The third pillar is the European Deposit Insurance Scheme (EDIS), which is at a standstill –possibly due to fears of becoming an across-countries transfer system and/or exacerbating the inherent moral hazard problems. However, as Rodríguez observes there are other options to guarantee the value of deposits. He shows how a 100% reserve requirement could be implemented in our current monetary system. At a general level, a necessary condition for this implementation has to do with the remuneration of required reserves at the same rate as the refinancing operations of the central bank, a policy already followed by the Eurosystem. A second, and more stringent necessary condition, is the disposal by banks of enough eligible collateral to pledge on these refinancing operations. Needless to say, should this version of narrow banking be in place there would be no need for a deposit guarantee scheme at the European level to prevent self-fulfilling bank runs.37
Within the EBU, the ECB plays three roles.38 The first one, already mentioned, is as guarantor of the SSM. The second is as the authority responsible for monetary stability – in particular as liquidity provider for the euro area, a role that, as Adao and Silva have shown, it has been strengthened since the euro crisis with the observed increase in firms’ cash holdings.39 The third role is as the authority responsible for financial stability, a de facto mandate which has become very relevant, if not predominant, since the financial and euro crises. Following the steps of the Federal Reserve Board and the Bank of England, the ECB has actively pursued Quantitative Easing (QE) policies. However, it has not implemented any Credit Easing policy such as the TALF implemented in 2009 by the FRB, which was a successful response to the freeze of the AAA-ABS market, and responsible for channeling a significant amount of funds for loans to households and small businesses. In fact, with TALF the FRB took a risk which needed to be backed up by the US Treasury, something unfeasible in the EA. Gaballo and Marimon, interpret the AAA-ABS freeze as a high-interest-high-risk Self- Confirming Equilibrium and show that a credit-easing policy – such as TALF – is an optimal policy that dissipates (pessimistic) misbeliefs, even when the central bank has the same misbeliefs as private creditors.40
On the legal, operational and political-economy limits of EMU
Legal, operational and political-economy limitations are not only present in the design of the European Banking Union, but also in the EMU design itself.41 In particular, the underlying intergovernmental design makes EMU possible, but it also has three important implications. First, national jurisdictional or political institutions may overturn, or hold up joint policy initiatives (not only fiscal), as Beukers and Fasone document and discuss.42 Second, as Kilpatrick has emphasized, there are three central legal challenges inherent in the current economic governance regime, namely (a) limits to the competence of the EU to strengthen economic governance, (b) the issue of compatibility with fundamental rights and legitimacy, and (c) the sheer complexity of economic governance. In particular, regarding the latter, can the existing Macroeconomic Imbalance Procedure can provide anything more than transparency and ‘peer-pressure’?43 Third, and in part as a corollary to (c), there are serious limits to policy coordination, since EMU has evolved from a relatively simple rule-based system to a more encompassing and discretional one – an example being the evolution of the Stability and Growth Pact (SGP) which, with all its ex-post revisions, has never been confronted with an enforcement test.44 There is a need for simplification, drawing the lines, and using rewards more than (non-credible) sanctions, as Steinbach discusses.45
Most of these legal issues are also a manifestation of the political-economy limitations of the current EMU framework. As the recent work of the IMF shows, countries’ compliance with the agreed rules (e.g. the SGP) has been lower among the largest, as well as among those with weaker domestic governments – that is, a weak central authority may be reluctant to punish them: whether because they are the strong ones, or whether because being weak they may fail if punished46. There are two other broader political-economy issues that deserve ADEMU’s attention: one regards the strengthening of the institutional framework – especially of the EA, for example, with a Treasury; the other, the weakening of rent-seeking activities within the EU – in particular, lobbying activities that can distort or damage policies.

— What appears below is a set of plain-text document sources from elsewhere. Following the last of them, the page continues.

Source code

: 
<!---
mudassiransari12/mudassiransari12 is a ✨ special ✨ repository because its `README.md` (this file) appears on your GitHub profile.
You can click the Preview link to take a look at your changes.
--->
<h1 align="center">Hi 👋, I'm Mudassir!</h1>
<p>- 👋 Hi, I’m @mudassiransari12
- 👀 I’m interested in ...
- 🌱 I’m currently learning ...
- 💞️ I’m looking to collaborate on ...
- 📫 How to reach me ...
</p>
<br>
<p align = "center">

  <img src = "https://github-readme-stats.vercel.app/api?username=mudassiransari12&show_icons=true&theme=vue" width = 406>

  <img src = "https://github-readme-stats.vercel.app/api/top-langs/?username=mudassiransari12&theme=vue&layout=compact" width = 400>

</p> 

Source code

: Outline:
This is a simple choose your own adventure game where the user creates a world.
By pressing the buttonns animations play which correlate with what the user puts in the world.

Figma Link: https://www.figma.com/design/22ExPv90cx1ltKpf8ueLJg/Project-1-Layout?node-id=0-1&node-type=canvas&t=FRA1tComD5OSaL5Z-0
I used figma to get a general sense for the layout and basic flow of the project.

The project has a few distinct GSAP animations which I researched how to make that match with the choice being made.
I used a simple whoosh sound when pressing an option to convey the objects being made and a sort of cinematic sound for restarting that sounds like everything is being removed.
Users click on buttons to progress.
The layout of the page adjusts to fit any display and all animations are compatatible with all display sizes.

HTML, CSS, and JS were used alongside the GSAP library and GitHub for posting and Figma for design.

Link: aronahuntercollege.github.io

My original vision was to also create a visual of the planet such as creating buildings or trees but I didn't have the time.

There may be a need to develop or strengthen the Fiscal Union policies and institutions – at the level of the EU, EA or some other subset of countries – in order to efficiently allocate the Union’s public goods (defense, security, migration, etc.), but the ADEMU research question is: how much of a fiscal union is needed to effectively operate an EMU?47 There are two dimensions to this question. One is the need for a “Treasury” with financial capacity. As has already been mentioned, the ECB would need a financial back-up to be an ‘ultimate lender of last resort’, or to implement unconventional policies with risks that cannot (should not?) be absorbed by its balance sheet (e.g. as the FED did with TALF); similarly, within the current Banking Union design (without 100% requirements), public guarantees may be needed. However, we have also mentioned a downside to proposals of this type: a central financial capacity, unless it is well designed, may exacerbate moral hazard problems and, possibly, implement undesired transfers across countries. On the other hand, after 2008, unconventional monetary policies have become a source of revenue – say, for the U.S. Treasury – while maintaining price stability; in other words, central banks can provide fiscal capacity by managing their asset portfolio, as large ‘non-for-profit hedge funds’.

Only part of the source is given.